Friday, October 28, 2011

Frugalicious Friday No.10!! The 3 Gift Rule


In our family we want to make sure that when it comes to Christmas, we keep Jesus the reason for the season so we 3 Gift It. I got this idea from a great family we know and love but I know where they got the idea from initially:
There's this book, you might have heard of it, it's has tissue paper pages, can be made in Giant Print (if you are like me and have the vision of a winged nocturnal animal), and can be found in every hotel drawer across the world: The Bible. We do this 3 gift rule for our daughter and for each other because Jesus started it. He only got 3 gifts.
Here's how we do it:
The 3 gifts are chosen by the recipient ahead of time- have them make a list and stick to it- or you could have the kid pick 2 that will be from mom and dad or whomever and then one surprise one from Santa. Mom and Dad you need to get 3 also, or one or none or whatever, but make sure you are modeling what you are teaching. Just sayin'.
And DON'T GO CRAZY ON STOCKING STUFFERS! Or else the kid will realize the loophole- STOCKING STUFFERS - and be all, "Oh yeah we get 3, but I'm so getting an I-Touch for my stocking stuffer!" Put some fruit (nature's candy) in that bad boy and real candy and socks (come on you know you like getting socks!).

And I was listening to 89.3 KSBJ today and heard a great idea. If you by any chance know of a family who is having a tough time this Christmas, get your kids in on a little shopping spree for them and leave the gifts at their door, ring the bell and run. Anonymous gifting- what a great tradition, right?

I just loved how well the 3 Gift Rule worked out last year. So much less stress and less guesswork and so great to keep it what it's supposed to be about- Him, the true gift!

Wednesday, October 26, 2011

Pardon Me While I Gush...


Today is my hurrrrzband's birthday.
You might remember him from such wonderful anecdotes of:
"John Wheeling Gillian Around Mayo Clinic in a Blizzard"
"John, The Encourager For Gillian When She was Sad About ___________"
or how about from this timeless classic?
"John Helps Gillian Eat Ramen With Both Eyes Shut After Eye Surgery!"
So many wonderful memories have been made with this person I call Johnicles of Narnia. There are not too many men out there that could have made it through this bumpy of a rollercoaster ride. Really, that's not just me saying that! Won't tell you who else verified that truth- hint it rhymes with "sherapist".

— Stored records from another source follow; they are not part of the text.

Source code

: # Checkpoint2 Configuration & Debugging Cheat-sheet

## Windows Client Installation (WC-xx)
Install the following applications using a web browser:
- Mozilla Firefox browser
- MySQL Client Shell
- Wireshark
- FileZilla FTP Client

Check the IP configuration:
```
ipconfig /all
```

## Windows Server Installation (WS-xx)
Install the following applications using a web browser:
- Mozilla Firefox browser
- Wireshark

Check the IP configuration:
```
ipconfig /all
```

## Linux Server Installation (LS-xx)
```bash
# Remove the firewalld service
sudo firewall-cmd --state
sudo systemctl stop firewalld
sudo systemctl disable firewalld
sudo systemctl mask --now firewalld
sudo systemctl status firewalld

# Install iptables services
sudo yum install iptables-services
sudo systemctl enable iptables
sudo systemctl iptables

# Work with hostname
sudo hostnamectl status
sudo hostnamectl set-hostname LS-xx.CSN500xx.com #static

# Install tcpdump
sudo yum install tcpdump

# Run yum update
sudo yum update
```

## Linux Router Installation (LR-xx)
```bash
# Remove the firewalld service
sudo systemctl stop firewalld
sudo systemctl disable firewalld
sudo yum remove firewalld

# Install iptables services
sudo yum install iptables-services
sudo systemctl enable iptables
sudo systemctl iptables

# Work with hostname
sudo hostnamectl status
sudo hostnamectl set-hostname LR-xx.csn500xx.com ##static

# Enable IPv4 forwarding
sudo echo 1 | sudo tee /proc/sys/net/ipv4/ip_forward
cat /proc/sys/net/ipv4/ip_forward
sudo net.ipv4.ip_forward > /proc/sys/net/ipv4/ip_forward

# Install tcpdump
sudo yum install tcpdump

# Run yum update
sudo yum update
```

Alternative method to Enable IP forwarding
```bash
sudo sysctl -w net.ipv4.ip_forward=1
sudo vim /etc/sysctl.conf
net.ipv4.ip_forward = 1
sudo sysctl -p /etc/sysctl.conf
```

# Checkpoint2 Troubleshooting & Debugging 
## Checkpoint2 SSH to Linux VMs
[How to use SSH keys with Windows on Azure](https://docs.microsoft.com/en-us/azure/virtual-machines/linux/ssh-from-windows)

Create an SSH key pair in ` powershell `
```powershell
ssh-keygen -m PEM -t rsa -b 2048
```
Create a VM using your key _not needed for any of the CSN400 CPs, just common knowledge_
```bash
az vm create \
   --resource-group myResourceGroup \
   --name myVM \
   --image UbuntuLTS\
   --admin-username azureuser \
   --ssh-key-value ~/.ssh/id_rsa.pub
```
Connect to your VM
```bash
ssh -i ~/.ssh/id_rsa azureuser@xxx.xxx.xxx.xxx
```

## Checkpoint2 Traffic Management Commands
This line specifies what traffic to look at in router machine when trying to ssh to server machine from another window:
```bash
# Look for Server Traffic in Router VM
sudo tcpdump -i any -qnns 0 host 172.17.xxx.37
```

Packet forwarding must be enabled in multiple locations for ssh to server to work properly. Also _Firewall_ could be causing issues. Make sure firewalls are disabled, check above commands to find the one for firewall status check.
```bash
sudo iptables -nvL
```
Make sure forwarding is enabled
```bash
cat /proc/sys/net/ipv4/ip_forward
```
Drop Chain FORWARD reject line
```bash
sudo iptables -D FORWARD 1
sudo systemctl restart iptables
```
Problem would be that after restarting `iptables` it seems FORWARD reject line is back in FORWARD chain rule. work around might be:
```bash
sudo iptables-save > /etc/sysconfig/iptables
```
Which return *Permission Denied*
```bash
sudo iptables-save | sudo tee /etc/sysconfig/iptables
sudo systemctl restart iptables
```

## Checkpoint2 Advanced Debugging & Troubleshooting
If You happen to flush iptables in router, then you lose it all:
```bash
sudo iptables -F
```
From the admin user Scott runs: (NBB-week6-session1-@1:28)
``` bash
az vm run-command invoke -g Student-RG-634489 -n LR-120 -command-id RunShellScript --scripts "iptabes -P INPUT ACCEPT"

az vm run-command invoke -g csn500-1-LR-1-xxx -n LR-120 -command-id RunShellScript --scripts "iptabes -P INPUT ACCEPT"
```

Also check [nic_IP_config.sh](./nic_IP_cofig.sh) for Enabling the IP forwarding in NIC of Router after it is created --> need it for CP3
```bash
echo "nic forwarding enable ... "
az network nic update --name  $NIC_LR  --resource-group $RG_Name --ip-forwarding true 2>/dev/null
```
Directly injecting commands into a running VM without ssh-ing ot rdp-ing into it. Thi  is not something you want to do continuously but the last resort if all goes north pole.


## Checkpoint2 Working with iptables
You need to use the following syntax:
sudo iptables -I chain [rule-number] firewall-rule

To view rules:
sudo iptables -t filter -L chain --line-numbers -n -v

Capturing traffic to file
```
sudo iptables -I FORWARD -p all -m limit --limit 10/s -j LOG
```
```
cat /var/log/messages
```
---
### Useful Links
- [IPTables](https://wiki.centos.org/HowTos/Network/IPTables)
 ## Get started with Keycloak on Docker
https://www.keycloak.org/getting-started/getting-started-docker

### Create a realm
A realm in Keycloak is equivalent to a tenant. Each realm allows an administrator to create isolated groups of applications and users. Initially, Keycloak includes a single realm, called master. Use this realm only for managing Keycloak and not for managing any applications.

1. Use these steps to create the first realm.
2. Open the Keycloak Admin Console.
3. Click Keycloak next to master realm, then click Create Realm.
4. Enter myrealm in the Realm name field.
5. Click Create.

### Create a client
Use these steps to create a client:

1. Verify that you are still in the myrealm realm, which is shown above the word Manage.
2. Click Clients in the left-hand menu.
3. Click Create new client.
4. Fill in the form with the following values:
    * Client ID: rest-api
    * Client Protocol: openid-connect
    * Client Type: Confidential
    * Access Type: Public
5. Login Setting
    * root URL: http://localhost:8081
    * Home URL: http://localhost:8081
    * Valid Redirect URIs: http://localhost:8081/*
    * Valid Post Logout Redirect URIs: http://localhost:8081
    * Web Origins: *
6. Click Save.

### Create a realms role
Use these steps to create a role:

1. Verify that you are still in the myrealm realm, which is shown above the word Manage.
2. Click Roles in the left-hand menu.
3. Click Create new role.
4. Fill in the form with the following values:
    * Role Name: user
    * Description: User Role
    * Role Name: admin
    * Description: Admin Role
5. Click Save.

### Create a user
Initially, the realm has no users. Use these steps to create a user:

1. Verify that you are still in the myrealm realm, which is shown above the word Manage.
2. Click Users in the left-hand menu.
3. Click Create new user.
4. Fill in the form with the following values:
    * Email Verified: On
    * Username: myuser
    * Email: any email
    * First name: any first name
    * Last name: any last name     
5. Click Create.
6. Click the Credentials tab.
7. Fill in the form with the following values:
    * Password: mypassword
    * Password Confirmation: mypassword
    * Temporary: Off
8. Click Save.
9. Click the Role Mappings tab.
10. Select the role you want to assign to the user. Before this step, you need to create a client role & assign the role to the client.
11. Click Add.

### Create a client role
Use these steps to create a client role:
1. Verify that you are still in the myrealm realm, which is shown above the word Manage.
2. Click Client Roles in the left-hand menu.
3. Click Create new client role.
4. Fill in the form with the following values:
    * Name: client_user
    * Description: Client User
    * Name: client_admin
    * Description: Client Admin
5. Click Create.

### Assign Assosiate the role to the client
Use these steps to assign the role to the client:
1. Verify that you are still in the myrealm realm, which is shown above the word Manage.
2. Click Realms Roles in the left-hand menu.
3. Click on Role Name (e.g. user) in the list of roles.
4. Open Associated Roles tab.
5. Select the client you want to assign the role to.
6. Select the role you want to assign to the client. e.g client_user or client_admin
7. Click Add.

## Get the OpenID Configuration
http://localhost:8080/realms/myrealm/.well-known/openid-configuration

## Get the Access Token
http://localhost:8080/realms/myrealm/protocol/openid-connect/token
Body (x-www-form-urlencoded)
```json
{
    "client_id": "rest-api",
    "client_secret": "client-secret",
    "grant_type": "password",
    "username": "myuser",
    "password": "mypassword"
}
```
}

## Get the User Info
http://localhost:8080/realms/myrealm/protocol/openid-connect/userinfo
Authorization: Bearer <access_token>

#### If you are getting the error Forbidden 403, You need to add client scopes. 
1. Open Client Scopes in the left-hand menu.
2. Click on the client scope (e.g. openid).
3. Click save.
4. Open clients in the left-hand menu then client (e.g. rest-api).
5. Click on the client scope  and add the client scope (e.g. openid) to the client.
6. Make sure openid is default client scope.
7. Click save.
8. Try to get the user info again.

I am so very proud to know him, let alone hang out with him on a regular basis.
He is funny.
He is smart.
He is cool.
He is unintentionally and intentionally kind.
He is a softie.
He is a representative of Jesus.
Thank you Lord for this totally wonderful being!
And thanks John for putting up with my absurdities and for always saying yes to an unplanned trip to Walgreens.

Friday, October 21, 2011

Frugalicious Friday No. 9! DIY

frugalicious frame

Time to get FROOGY!

Today the tip is, minus the politics this time, DO IT YOURSELF!

With the internet and Hobby Lobby and Lowe’s you need to get courage and believe you don’t have to pay Pottery Barn prices!! You don’t!

Evidence A:

This sweet, sold wood buffet I scored at KCM resale shop for $100. The drawers slide out like butter. I had to make an emergency call to the huzby when I saw it. And I did talk them down on the price. I patron KCM all the time. If they didn’t want to do the deal all they had to say was no.

IMG_0262

Check out Pottery Barn’s situation:

Can you guess how much their price is?…..

$1,399.00 BUT you do get a delivery discount so you only have to pay $100.00. Total= $1,500.00. Wow. I had an awesome friend deliver our piece to our house for cookies and because his wife is one of my besties! Thank you Core-Dog! Seriously PB, those are crack-smokin’ prices. I can’t even afford the crack to use that would allow me to spend that much on 1 piece of furniture!!!!!!!!!!!!!!!!!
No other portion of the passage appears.